Models and Parameters

The core capability of GeLL is the ability to define and use new models. There are two main classes involved in defining a model, Model and RateCategory. A model consists of one or more rate categories where a rate category represents a rate matrix and some method of determining root frequencies.

Here we show how to define models, starting with the simplest model, the Jukes-Cantor model which has no parameters and consists of a single rate category. We then extend this example to the GTR model, which introduces parameters, before introducing multiple rate categories and showing how the GTR+Γ model is defined. Next we define the GTR+Γ+I model which highlights most of the capabilities of GeLL.

We also show how to use the more unusual root distributions supported by GeLL. Finally we look at how we define the parameters used in the models.

Jukes-Cantor: A very simple model Show

To define the Jukes-Cantor model we start by defining the rate matrix as a two-dimensional array of strings. In this simple case every off-diagonal value is set to the text string "1.0" which is simply a numerical rate as a string. Values on the diagonal are ignored by GeLL so here are set to "-" for readability.

String[][] ma = new String[4][4];
ma[0][0] = "-"; ma[0][1] = "1.0"; ma[0][2] = "1.0"; ma[0][3] = "1.0";
ma[1][0] = "1.0"; ma[1][1] = "-"; ma[1][2] = "1.0"; ma[1][3] = "1.0";
ma[2][0] = "1.0"; ma[2][1] = "1.0"; ma[2][2] = "-"; ma[2][3] = "1.0";
ma[3][0] = "1.0"; ma[3][1] = "1.0"; ma[3][2] = "1.0"; ma[3][3] = "-";

Having defined the rate matrix we must now define the root distribution. In this example we are going to define it as part of the model although see "Root distributions" below for other options. When defining it as part of the model we simply need to define a one-dimensional array of strings in a similar way to the rate matrix.

String[] freq = {"0.25", "0.25", "0.25", "0.25"};

Finally we need to define a map from state (i.e. values in the alignment file) to position in the array.

HashMap<String,Integer> map = new HashMap<>();
map.put("T",0);
map.put("C",1);
map.put("A",2);
map.put("G",3);

We now have all the elements necessary to create our model. We first create a rate category and then pass this as the only input to the model constructor.

return new Model(new RateCategory(ma,freq,map));

GTR: Introducing parameters Show

Defining the rate matrix for models with parameters is only slightly more complex. To use parameters in the strings used to define the rate simply use a parameter name, such as a. Parameters can be combined using standard mathematical operations. See the MathsParse java documentation for more on including parameters and the avaliable operations. The GTR rate matrix is defined as follows.

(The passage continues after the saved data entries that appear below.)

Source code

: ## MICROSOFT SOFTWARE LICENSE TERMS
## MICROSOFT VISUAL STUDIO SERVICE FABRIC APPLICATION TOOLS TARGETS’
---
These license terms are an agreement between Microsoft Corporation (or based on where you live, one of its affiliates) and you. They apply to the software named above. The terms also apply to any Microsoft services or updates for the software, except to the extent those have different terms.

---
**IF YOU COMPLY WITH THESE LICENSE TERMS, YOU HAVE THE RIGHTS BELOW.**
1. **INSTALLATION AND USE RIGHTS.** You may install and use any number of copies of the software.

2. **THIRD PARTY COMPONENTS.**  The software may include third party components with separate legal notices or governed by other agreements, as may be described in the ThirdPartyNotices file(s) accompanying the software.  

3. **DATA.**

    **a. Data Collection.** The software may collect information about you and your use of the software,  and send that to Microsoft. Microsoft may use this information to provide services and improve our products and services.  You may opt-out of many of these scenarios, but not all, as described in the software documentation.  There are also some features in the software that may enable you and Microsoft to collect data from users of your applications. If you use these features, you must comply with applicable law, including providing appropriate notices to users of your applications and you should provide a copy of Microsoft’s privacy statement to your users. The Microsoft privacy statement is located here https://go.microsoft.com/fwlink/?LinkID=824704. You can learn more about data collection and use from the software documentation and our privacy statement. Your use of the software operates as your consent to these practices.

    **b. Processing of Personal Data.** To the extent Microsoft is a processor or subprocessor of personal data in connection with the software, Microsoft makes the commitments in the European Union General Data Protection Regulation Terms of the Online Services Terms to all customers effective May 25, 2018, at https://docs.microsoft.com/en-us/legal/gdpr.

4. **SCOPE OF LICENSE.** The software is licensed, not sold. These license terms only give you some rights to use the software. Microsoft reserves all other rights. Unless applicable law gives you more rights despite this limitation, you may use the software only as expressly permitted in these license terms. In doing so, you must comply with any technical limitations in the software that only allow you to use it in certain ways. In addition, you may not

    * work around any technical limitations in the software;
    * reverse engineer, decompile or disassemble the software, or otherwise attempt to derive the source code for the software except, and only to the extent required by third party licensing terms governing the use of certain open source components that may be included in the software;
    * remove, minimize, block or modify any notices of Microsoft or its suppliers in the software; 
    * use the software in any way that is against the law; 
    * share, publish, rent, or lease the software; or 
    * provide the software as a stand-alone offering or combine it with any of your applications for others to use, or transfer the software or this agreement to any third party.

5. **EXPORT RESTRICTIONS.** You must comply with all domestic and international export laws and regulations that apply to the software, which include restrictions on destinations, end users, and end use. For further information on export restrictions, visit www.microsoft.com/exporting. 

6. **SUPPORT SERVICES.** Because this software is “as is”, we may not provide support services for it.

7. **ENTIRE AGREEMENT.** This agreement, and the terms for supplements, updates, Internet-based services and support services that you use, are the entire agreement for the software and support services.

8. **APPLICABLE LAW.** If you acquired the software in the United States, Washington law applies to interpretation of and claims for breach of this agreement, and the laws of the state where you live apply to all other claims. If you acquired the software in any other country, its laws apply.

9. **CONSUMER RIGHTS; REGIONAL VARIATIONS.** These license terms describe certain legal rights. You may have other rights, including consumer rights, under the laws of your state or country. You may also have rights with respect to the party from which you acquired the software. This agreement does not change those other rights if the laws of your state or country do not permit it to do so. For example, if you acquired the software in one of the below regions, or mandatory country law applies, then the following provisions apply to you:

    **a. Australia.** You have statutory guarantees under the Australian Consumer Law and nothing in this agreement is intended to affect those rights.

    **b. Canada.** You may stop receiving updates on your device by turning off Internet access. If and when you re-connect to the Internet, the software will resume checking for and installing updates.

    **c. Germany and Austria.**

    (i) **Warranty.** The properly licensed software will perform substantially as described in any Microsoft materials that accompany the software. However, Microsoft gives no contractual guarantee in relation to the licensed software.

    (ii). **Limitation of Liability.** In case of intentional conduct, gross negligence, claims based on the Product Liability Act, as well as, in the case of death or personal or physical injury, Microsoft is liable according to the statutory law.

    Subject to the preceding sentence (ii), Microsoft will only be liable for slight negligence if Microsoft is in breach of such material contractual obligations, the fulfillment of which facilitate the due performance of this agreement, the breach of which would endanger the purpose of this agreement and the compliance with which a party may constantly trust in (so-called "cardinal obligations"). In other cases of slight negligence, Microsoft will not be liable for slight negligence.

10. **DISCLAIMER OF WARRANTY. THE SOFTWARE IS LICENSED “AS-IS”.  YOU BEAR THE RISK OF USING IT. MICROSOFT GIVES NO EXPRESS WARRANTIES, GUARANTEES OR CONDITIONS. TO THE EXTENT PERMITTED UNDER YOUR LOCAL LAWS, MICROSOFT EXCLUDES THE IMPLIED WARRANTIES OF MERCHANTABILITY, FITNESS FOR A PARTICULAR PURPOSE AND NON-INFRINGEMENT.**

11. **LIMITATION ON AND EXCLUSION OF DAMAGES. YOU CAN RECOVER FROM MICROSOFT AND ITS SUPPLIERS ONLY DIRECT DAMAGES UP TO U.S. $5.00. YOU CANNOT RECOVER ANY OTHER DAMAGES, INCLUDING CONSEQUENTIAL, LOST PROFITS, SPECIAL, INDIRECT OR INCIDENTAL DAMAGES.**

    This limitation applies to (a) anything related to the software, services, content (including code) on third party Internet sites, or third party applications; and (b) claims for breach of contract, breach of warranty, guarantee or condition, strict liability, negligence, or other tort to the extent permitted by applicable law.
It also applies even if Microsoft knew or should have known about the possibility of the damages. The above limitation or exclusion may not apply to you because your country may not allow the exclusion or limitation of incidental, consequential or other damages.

String[][] ma = new String[4][4];
ma[0][0] = "-"; ma[0][1] = "a*pC"; ma[0][2] = "b*pA"; ma[0][3] = "c*pG";
ma[1][0] = "a*pT"; ma[1][1] = "-"; ma[1][2] = "d*pA"; ma[1][3] = "e*pG";
ma[2][0] = "b*pT"; ma[2][1] = "d*pC"; ma[2][2] = "-"; ma[2][3] = "pG";
ma[3][0] = "c*pT"; ma[3][1] = "e*pC"; ma[3][2] = "pA"; ma[3][3] = "-";

The root distribution is also defined similarly:

String[] freq = {"pT", "pC", "pA", "pG"};

The map is defined identically to the Jukes-Cantor example above so is not included here.

As the model contains parameters is it also necessary to create a Parameters object for use in calculating likelihoods and optimising the values of the parameters. For each parameter we create a Parameter object and then add it to the list of parameters. There are a few static methods to create the Parameter object that put different bounds on the parameters value. The two we see here limit it to a positive value or fix it's value. See "Parameters: Defining and constraining" for more information.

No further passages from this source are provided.